The mere change, or the mere abolition of the governmental pimple can, obviously, bring no improvement, whatever else it may do. False pretenses will not stead. Purity, no more than freedom, can come to a people from the outside. As those who would be free must themselves strike the blow, so must that social lever named "government," to be used to establish freedom and purity, evolute from within.
People who have the Anarchist conception of government have not yet learned the lesson that every boy has learned who has climbed up a tree, and watched the eggs hatch in the bird's nest, and see the wings and the feathers of the wings sprout out of the body itself, until the bird takes flight. That boy knows that wings could never stead the bird to fly with it fastened on from the outside. They must grow from within. They must be a structural limb of the body. So, at all points, with "government." (Applause.)
Consequently, today, arrayed against the whole clerical and lay Anarchistic conception of government, which, logically enough, produces such assassinations as the recent one in Buffalo, and to which such idiotic campaigns as the municipal campaign now on in New York are closely akin - arrayed against the whole pack stands the Socialist movement. (Applause.) It says to the workingman: True enough, you must seek to capture the government, but not as either a finality or a starter. The overthrow of the government you must aim at must be to the end of using the governmental power to perfect the revolution that must have preceded your conquest of the public powers. (Applause.) The initial revolution must be accomplished in your minds. You must have divorced yourselves from the habits of thought that have been used to your enslavement; you must have come to an understanding that you are the sole producers of all wealth. (Applause.) You must have been able to draw the logical conclusion that the capitalist class is a parasite on your backs. (Applause.) You must have raised yourselves to appreciate your high mission in the evolution of society, in that only the economic program of your class is able to abolish the slavery of the race. (Loud applause.) You must, in consequence, have first learned what use to make of the government, when gotten, to wit, to use it as a social lever with which to establish the Socialist Republic and install the government that our needs require and that civilization needs.
Accordingly, the Socialist movement, says not to the workingmen: Vote the Socialist ticket. It explains to them why they should vote that ticket, and it adds: If you do not yet understand why, then, for heaven's sake, cast not your votes with us, because, when elected, the Socialists, the government you shall have chosen, must, in order to be effective, be something, not outside, not separate and apart from you; it must be flesh of your flesh and bone of your bone; it must have men at its back. (Prolonged applause.)

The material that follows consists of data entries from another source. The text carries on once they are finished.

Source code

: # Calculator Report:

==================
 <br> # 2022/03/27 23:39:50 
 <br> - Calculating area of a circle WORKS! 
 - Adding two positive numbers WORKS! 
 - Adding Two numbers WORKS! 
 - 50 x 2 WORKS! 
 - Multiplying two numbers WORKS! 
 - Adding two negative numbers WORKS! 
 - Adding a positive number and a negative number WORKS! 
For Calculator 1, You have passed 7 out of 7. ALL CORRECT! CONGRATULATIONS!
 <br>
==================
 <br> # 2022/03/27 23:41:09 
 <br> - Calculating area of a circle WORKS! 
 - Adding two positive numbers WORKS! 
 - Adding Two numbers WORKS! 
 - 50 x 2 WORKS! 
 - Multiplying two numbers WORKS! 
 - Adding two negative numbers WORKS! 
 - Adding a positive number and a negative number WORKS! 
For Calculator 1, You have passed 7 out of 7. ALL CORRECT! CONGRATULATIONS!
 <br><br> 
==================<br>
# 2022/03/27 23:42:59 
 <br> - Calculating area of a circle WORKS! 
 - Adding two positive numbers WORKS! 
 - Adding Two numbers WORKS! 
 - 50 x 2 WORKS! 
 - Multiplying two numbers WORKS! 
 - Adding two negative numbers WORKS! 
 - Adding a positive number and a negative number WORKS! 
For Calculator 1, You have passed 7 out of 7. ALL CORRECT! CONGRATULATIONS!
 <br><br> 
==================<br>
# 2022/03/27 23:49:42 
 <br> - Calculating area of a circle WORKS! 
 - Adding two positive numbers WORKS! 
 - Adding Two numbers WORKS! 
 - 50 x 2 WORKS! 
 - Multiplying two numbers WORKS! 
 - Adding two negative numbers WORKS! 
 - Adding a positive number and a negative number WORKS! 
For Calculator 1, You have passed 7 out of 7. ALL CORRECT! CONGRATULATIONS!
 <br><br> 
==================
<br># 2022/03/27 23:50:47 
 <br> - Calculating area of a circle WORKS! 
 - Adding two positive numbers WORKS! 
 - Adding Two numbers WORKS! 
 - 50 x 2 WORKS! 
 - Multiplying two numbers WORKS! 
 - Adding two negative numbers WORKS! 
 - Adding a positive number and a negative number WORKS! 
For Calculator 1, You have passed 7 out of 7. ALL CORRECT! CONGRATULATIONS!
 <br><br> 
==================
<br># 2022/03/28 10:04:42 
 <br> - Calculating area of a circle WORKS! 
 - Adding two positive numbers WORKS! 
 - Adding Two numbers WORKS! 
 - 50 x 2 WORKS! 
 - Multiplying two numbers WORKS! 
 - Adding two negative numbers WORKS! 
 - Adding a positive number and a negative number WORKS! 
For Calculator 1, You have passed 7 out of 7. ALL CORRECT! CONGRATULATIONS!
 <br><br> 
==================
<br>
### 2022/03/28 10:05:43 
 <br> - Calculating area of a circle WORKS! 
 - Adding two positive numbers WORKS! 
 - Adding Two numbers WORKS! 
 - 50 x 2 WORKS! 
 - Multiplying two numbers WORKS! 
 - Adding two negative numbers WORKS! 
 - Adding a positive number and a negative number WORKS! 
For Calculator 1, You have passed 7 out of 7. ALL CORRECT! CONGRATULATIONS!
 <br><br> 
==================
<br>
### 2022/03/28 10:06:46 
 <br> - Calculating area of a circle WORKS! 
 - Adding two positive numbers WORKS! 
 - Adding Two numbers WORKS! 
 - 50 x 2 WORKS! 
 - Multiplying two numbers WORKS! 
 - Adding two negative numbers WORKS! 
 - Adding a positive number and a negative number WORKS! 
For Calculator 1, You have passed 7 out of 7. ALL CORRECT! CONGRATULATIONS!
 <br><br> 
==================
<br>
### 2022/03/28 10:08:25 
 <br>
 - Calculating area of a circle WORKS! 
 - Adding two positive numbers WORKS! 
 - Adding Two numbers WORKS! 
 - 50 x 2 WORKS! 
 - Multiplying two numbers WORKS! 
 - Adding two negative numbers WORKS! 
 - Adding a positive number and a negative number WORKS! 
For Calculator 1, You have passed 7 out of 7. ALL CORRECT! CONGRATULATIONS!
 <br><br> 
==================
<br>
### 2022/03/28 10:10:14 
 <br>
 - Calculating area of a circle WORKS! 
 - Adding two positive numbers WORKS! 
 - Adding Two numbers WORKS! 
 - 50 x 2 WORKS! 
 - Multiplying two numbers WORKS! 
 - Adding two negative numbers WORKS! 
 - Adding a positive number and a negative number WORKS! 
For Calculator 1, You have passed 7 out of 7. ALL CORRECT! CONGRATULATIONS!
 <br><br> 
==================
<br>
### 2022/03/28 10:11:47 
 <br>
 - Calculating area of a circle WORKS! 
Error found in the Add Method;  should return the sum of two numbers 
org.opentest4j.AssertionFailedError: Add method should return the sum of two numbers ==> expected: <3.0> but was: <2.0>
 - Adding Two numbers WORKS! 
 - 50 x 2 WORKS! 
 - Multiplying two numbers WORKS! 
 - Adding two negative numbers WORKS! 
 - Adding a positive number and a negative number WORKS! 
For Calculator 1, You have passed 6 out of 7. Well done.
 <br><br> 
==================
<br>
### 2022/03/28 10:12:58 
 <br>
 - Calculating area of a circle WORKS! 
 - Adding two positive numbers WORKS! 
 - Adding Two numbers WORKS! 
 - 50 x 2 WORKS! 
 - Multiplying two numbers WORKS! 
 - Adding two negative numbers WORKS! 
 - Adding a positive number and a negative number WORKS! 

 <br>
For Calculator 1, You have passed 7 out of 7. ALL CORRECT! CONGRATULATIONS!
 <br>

There is a providential dispensation in what is going on. The question is often put in these days, whether perhaps this Czolgosz affair might not cause the vote of the Socialists to go down. What of it? What would be the meaning of the vote's going down? It would simply mean that the men who leave the party at this election, voted for it at the last election when they were not fit for the ranks of the Socialists. (Applause.) It would mean that in that part of the structure for the mancipation of our people which the Socialist movement is rearing, the ground had sagged. It would mean that the ground would have to be pounded harder to make a more solid foundation.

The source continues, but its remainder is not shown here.